RECORDS FOR PROCESSING ->
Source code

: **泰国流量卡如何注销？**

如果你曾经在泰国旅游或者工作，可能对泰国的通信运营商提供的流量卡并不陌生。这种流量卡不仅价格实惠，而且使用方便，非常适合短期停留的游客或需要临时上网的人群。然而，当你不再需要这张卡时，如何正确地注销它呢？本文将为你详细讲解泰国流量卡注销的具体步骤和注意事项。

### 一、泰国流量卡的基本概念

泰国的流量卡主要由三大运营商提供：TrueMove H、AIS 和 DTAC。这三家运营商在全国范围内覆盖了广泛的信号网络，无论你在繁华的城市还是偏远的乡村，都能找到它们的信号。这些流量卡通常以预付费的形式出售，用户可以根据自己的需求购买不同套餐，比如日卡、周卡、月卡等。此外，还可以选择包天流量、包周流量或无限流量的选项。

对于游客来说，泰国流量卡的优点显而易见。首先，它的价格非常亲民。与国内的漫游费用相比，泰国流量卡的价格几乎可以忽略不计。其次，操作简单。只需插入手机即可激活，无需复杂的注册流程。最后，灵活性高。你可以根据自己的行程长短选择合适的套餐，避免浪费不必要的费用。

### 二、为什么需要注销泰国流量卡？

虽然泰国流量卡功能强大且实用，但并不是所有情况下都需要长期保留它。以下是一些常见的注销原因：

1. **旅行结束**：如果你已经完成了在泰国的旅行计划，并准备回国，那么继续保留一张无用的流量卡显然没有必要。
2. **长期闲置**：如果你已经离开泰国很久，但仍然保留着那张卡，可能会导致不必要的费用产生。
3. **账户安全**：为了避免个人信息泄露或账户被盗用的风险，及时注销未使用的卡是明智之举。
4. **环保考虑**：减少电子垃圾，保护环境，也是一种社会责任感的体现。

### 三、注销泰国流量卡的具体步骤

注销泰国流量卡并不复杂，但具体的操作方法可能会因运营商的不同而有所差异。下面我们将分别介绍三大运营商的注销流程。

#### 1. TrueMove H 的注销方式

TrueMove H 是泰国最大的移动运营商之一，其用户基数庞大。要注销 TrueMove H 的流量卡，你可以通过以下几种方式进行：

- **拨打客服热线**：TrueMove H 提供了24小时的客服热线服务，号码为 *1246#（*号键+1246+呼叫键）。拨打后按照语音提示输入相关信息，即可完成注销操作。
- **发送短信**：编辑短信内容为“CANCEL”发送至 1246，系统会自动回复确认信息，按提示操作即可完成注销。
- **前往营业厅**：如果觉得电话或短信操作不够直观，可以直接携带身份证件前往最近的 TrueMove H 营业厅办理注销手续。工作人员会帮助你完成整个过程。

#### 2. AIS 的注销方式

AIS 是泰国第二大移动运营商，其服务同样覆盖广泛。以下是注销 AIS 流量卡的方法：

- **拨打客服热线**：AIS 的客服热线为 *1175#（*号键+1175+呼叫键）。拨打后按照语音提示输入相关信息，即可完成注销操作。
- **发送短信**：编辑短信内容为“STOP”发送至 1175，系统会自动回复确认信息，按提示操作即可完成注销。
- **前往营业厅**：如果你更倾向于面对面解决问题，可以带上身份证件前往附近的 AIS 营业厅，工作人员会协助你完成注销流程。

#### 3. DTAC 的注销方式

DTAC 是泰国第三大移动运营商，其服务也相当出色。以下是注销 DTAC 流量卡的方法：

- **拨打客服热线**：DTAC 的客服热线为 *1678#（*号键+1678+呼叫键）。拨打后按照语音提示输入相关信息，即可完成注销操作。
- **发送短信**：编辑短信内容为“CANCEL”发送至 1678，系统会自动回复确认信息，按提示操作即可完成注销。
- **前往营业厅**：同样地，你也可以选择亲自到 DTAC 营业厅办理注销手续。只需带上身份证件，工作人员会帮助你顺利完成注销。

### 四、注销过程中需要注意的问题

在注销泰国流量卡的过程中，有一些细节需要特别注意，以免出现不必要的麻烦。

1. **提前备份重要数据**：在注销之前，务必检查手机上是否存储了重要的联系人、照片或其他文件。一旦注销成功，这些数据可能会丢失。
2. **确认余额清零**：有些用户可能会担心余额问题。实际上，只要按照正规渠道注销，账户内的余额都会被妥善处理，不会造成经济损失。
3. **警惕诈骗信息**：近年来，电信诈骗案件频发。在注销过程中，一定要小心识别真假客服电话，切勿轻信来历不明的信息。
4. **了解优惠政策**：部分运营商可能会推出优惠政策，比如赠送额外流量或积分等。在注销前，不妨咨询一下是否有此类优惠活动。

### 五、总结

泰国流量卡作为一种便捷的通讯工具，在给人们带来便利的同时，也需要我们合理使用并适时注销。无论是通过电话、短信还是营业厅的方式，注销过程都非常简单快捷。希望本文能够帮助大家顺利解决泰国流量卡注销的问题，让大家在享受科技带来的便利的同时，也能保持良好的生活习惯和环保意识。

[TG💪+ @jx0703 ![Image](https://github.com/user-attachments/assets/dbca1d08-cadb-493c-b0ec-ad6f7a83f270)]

PROBLEM -> From the entries above, pull out each line that includes "以下是注销".

RESULT OF THIS TASK ->
AIS 是泰国第二大移动运营商，其服务同样覆盖广泛。以下是注销 AIS 流量卡的方法：
DTAC 是泰国第三大移动运营商，其服务也相当出色。以下是注销 DTAC 流量卡的方法：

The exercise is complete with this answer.